Infatti, dopo avere raggiunto un accordo con i negoziatori dell’UE sulla base di varie modifiche dell’accordo Brexit negoziato da Theresa May, Johnson ha visto respinta dalla Camera dei Comuni la sua nuova proposta di accordo Brexit ed è stato costretto ad inviare le ormai famose tre lettere a Bruxelles con una richiesta di proroga dei termini dell’uscita del Regno Unito dall’UE.

Johnson si è scagliato contro il parlamento, accusandolo di «tenere in ostaggio il paese», facendo appello agli elettori per «sostituire questo parlamento disfunzionale». Il premier britannico proporrà allora un breve atto legislativo per andare ad elezioni il 12 dicembre. Il vantaggio di questo percorso è che richiede il voto favorevole solo di una semplice maggioranza di parlamentari anziché i due terzi come accaduto ieri.

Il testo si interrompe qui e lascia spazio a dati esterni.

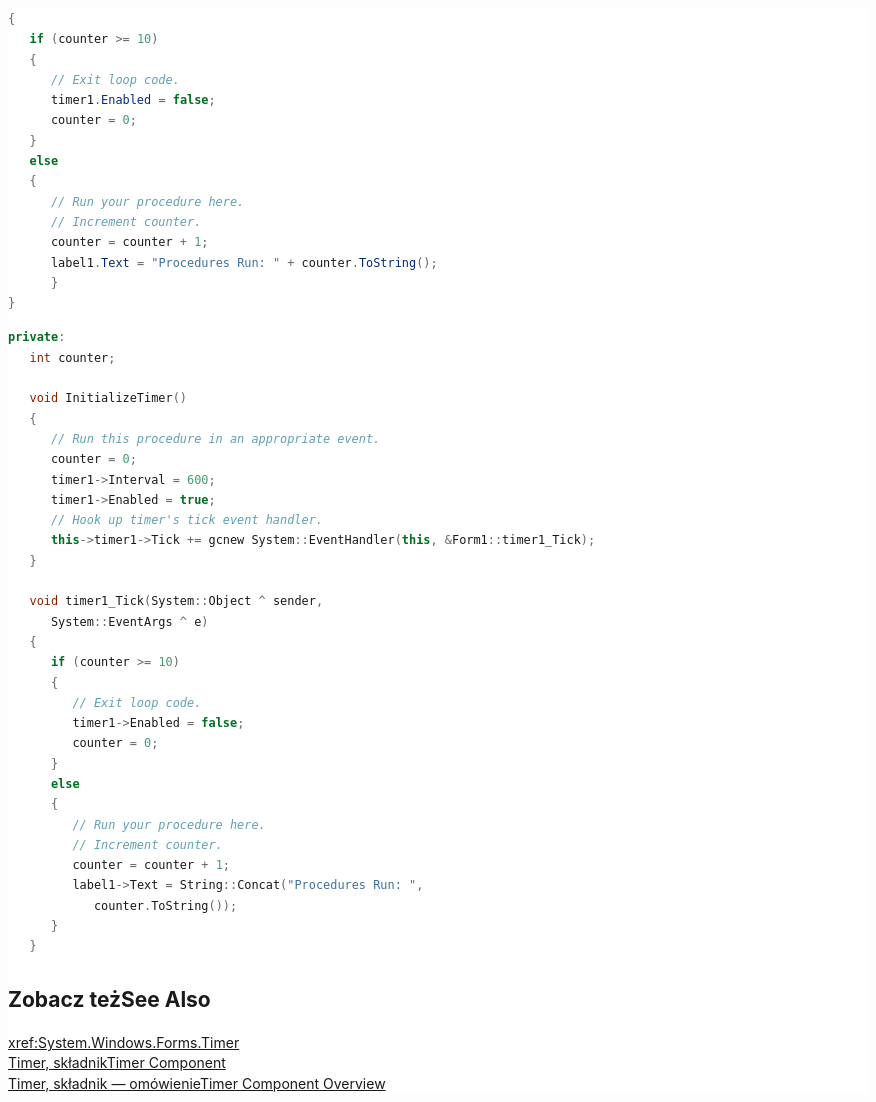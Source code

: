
 ```csharp  
{  
   if (counter >= 10)   
   {  
      // Exit loop code.  
      timer1.Enabled = false;  
      counter = 0;  
   }  
   else  
   {  
      // Run your procedure here.  
      // Increment counter.  
      counter = counter + 1;  
      label1.Text = "Procedures Run: " + counter.ToString();  
      }  
}  
```  
  
```cpp  
private:  
   int counter;  
  
   void InitializeTimer()  
   {  
      // Run this procedure in an appropriate event.  
      counter = 0;  
      timer1->Interval = 600;  
      timer1->Enabled = true;  
      // Hook up timer's tick event handler.  
      this->timer1->Tick += gcnew System::EventHandler(this, &Form1::timer1_Tick);  
   }  
  
   void timer1_Tick(System::Object ^ sender,  
      System::EventArgs ^ e)  
   {  
      if (counter >= 10)   
      {  
         // Exit loop code.  
         timer1->Enabled = false;  
         counter = 0;  
      }  
      else  
      {  
         // Run your procedure here.  
         // Increment counter.  
         counter = counter + 1;  
         label1->Text = String::Concat("Procedures Run: ",  
            counter.ToString());  
      }  
   }  
```  
  
## <a name="see-also"></a><span data-ttu-id="01a51-135">Zobacz też</span><span class="sxs-lookup"><span data-stu-id="01a51-135">See Also</span></span>  
 <xref:System.Windows.Forms.Timer>  
 [<span data-ttu-id="01a51-136">Timer, składnik</span><span class="sxs-lookup"><span data-stu-id="01a51-136">Timer Component</span></span>](../../../../docs/framework/winforms/controls/timer-component-windows-forms.md)  
 [<span data-ttu-id="01a51-137">Timer, składnik — omówienie</span><span class="sxs-lookup"><span data-stu-id="01a51-137">Timer Component Overview</span></span>](../../../../docs/framework/winforms/controls/timer-component-overview-windows-forms.md)
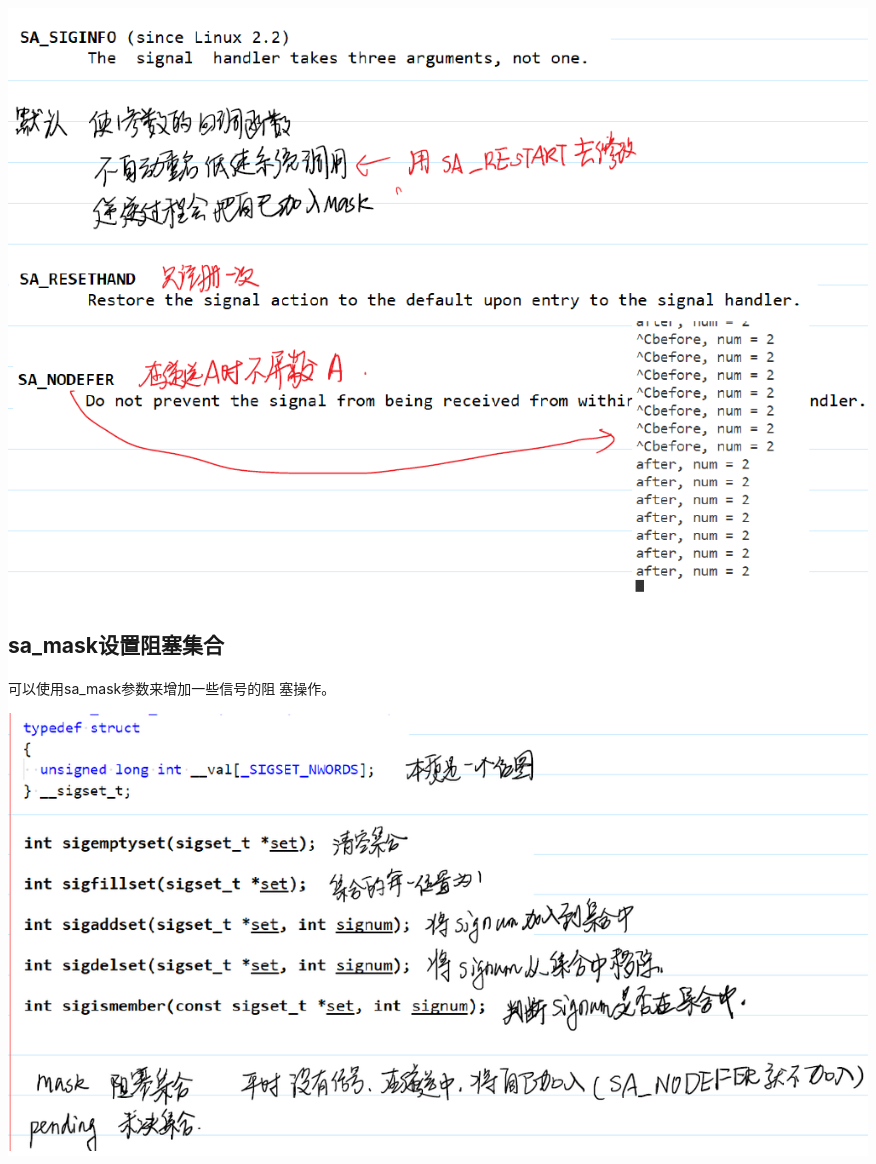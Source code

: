 ![](img/2023-10-04-16-55-01.png)

## sa_mask设置阻塞集合
可以使用sa_mask参数来增加一些信号的阻
塞操作。

![](img/2023-10-04-18-33-47.png)
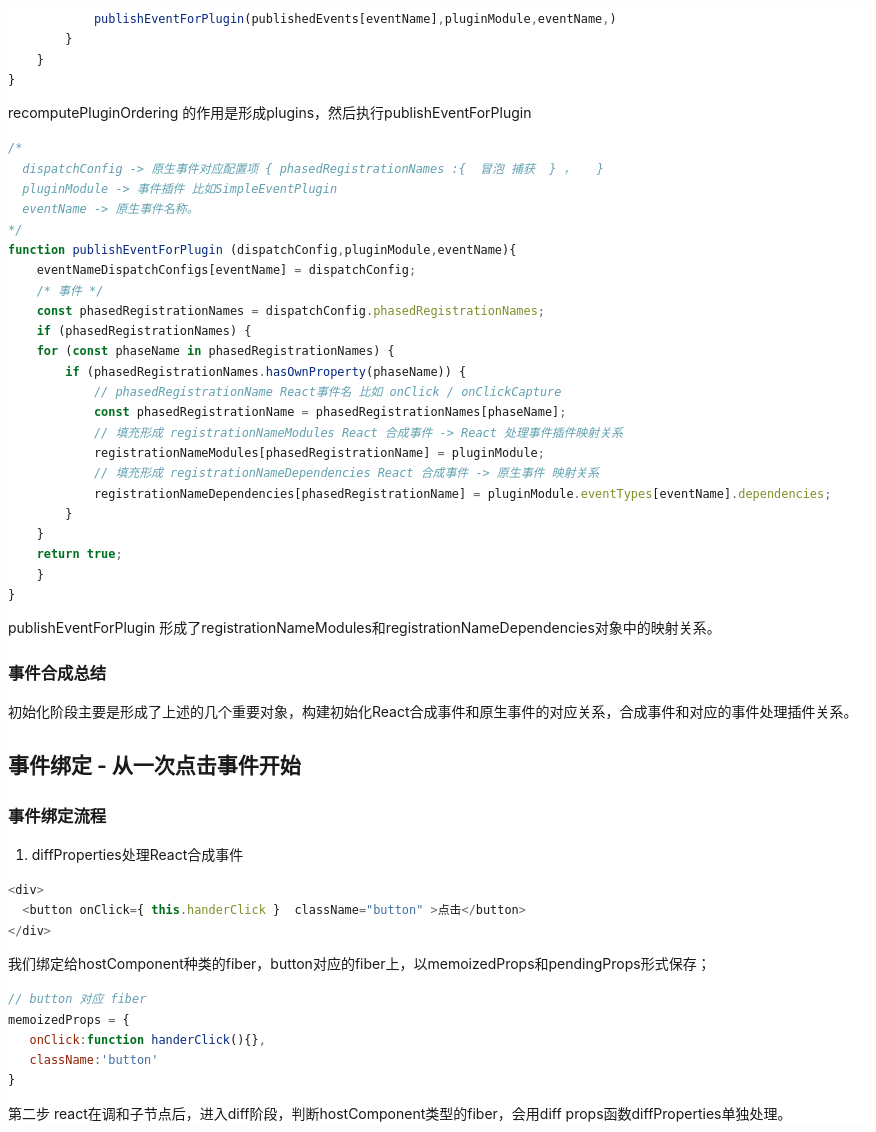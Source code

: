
 ```javascript
            publishEventForPlugin(publishedEvents[eventName],pluginModule,eventName,)
        } 
    }
}
```
recomputePluginOrdering 的作用是形成plugins，然后执行publishEventForPlugin

```javascript
/*
  dispatchConfig -> 原生事件对应配置项 { phasedRegistrationNames :{  冒泡 捕获  } ，   }
  pluginModule -> 事件插件 比如SimpleEventPlugin  
  eventName -> 原生事件名称。
*/
function publishEventForPlugin (dispatchConfig,pluginModule,eventName){
    eventNameDispatchConfigs[eventName] = dispatchConfig;
    /* 事件 */
    const phasedRegistrationNames = dispatchConfig.phasedRegistrationNames;
    if (phasedRegistrationNames) {
    for (const phaseName in phasedRegistrationNames) {
        if (phasedRegistrationNames.hasOwnProperty(phaseName)) {
            // phasedRegistrationName React事件名 比如 onClick / onClickCapture
            const phasedRegistrationName = phasedRegistrationNames[phaseName];
            // 填充形成 registrationNameModules React 合成事件 -> React 处理事件插件映射关系
            registrationNameModules[phasedRegistrationName] = pluginModule;
            // 填充形成 registrationNameDependencies React 合成事件 -> 原生事件 映射关系
            registrationNameDependencies[phasedRegistrationName] = pluginModule.eventTypes[eventName].dependencies;
        }
    }
    return true;
    }
}

```
publishEventForPlugin 形成了registrationNameModules和registrationNameDependencies对象中的映射关系。

### 事件合成总结
初始化阶段主要是形成了上述的几个重要对象，构建初始化React合成事件和原生事件的对应关系，合成事件和对应的事件处理插件关系。

## 事件绑定 - 从一次点击事件开始

### 事件绑定流程
1. diffProperties处理React合成事件

```javascript
<div>
  <button onClick={ this.handerClick }  className="button" >点击</button>
</div>
```
我们绑定给hostComponent种类的fiber，button对应的fiber上，以memoizedProps和pendingProps形式保存；
```javascript
// button 对应 fiber
memoizedProps = {
   onClick:function handerClick(){},
   className:'button'
}
```
第二步 react在调和子节点后，进入diff阶段，判断hostComponent类型的fiber，会用diff props函数diffProperties单独处理。
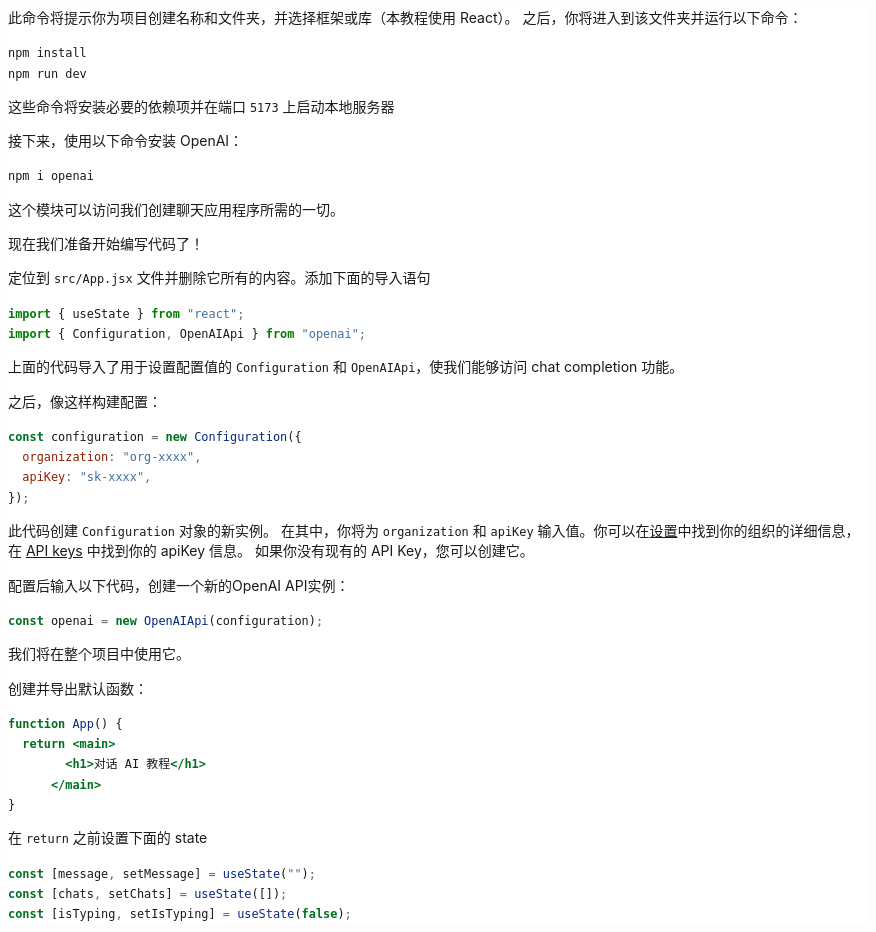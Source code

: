 此命令将提示你为项目创建名称和文件夹，并选择框架或库（本教程使用 React）。 之后，你将进入到该文件夹并运行以下命令：

```bash
npm install
npm run dev
```

这些命令将安装必要的依赖项并在端口 `5173` 上启动本地服务器

接下来，使用以下命令安装 OpenAI：

```bash
npm i openai
```

这个模块可以访问我们创建聊天应用程序所需的一切。

现在我们准备开始编写代码了！

定位到 `src/App.jsx` 文件并删除它所有的内容。添加下面的导入语句

```js
import { useState } from "react";
import { Configuration, OpenAIApi } from "openai";
```

上面的代码导入了用于设置配置值的 `Configuration` 和 `OpenAIApi`，使我们能够访问 chat completion 功能。

之后，像这样构建配置：

```js
const configuration = new Configuration({
  organization: "org-xxxx",
  apiKey: "sk-xxxx",
});
```

此代码创建 `Configuration` 对象的新实例。 在其中，你将为 `organization` 和 `apiKey` 输入值。你可以在[设置](https://platform.openai.com/account/org-settings)中找到你的组织的详细信息，在 [API keys](https://platform.openai.com/account/api-keys) 中找到你的 apiKey 信息。 如果你没有现有的 API Key，您可以创建它。

配置后输入以下代码，创建一个新的OpenAI API实例：

```js
const openai = new OpenAIApi(configuration);
```

我们将在整个项目中使用它。

创建并导出默认函数：

```jsx
function App() {
  return <main>
        <h1>对话 AI 教程</h1>
      </main>
}
```

在 `return` 之前设置下面的 state

```js
const [message, setMessage] = useState("");
const [chats, setChats] = useState([]);
const [isTyping, setIsTyping] = useState(false);
```
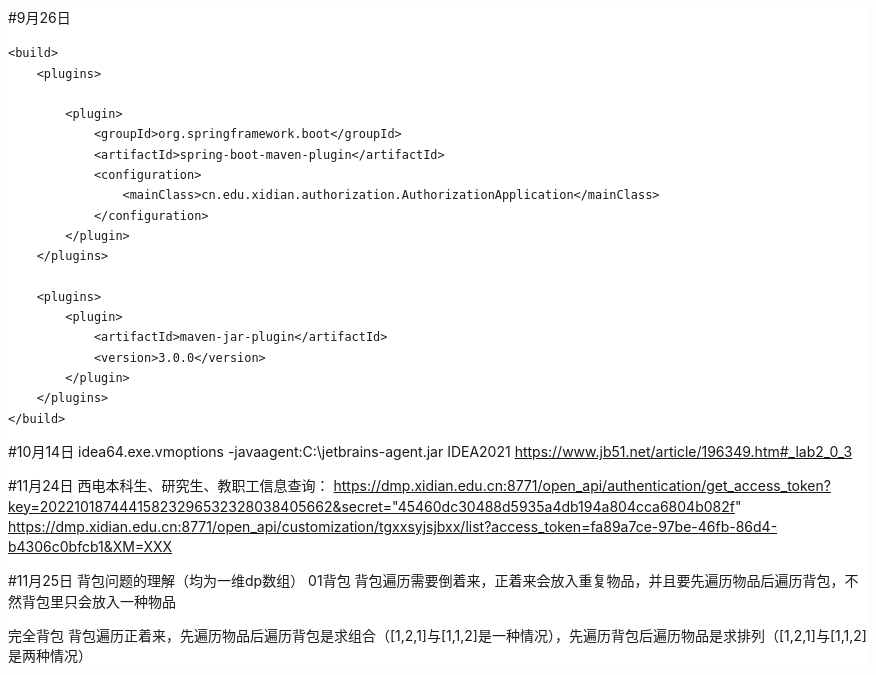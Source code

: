 #9月26日

    <build>
        <plugins>

            <plugin>
                <groupId>org.springframework.boot</groupId>
                <artifactId>spring-boot-maven-plugin</artifactId>
                <configuration>
                    <mainClass>cn.edu.xidian.authorization.AuthorizationApplication</mainClass>
                </configuration>
            </plugin>
        </plugins>

        <plugins>
            <plugin>
                <artifactId>maven-jar-plugin</artifactId>
                <version>3.0.0</version>
            </plugin>
        </plugins>
    </build>

#10月14日
idea64.exe.vmoptions
-javaagent:C:\jetbrains-agent.jar
IDEA2021
https://www.jb51.net/article/196349.htm#_lab2_0_3

#11月24日
西电本科生、研究生、教职工信息查询：
https://dmp.xidian.edu.cn:8771/open_api/authentication/get_access_token?key=20221018744415823296532328038405662&secret="45460dc30488d5935a4db194a804cca6804b082f"
https://dmp.xidian.edu.cn:8771/open_api/customization/tgxxsyjsjbxx/list?access_token=fa89a7ce-97be-46fb-86d4-b4306c0bfcb1&XM=XXX

#11月25日
背包问题的理解（均为一维dp数组）
01背包
背包遍历需要倒着来，正着来会放入重复物品，并且要先遍历物品后遍历背包，不然背包里只会放入一种物品

完全背包
背包遍历正着来，先遍历物品后遍历背包是求组合（[1,2,1]与[1,1,2]是一种情况），先遍历背包后遍历物品是求排列（[1,2,1]与[1,1,2]是两种情况）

Per approvare il disegno di legge, Johnson cercherà l’appoggio dei liberaldemocratici e del partito nazionale scozzese, che hanno dichiarato di voler sostenere le elezioni anticipate a dicembre ora che la Brexit è stata posticipata al 31 gennaio. Ciononostante, la data delle elezioni anticipate diviene un nuovo fronte di scontro e di incertezza, poiché i liberaldemocratici e il partito nazionale scozzese vogliono che le elezioni si svolgano il 9 dicembre, mentre il primo ministro insistite per il 12 dicembre. Tali partiti, infatti, normalmente europeisti, preferiscono la data precedente per lasciare meno tempo a Johnson di portare avanti in parlamento l’accordo definito con l’Europa. Per votare il 9 novembre il parlamento dovrebbe essere sciolto il 1° novembre, cosa difficile, poiché il governo prevede di approvare una proposta di bilancio per l’Irlanda del Nord questa settimana e, dunque, non si riuscirebbe a votare in così breve tempo una legge che apra la strada a nuove elezioni. Ovviamente, ammesso sempre che Johnson trovi alla Camera dei Comuni i 226 voti necessari a far passare la sua proposta che, se si sommano i voti del partito nazionale scozzese a quello conservatore si arriva solo a 223.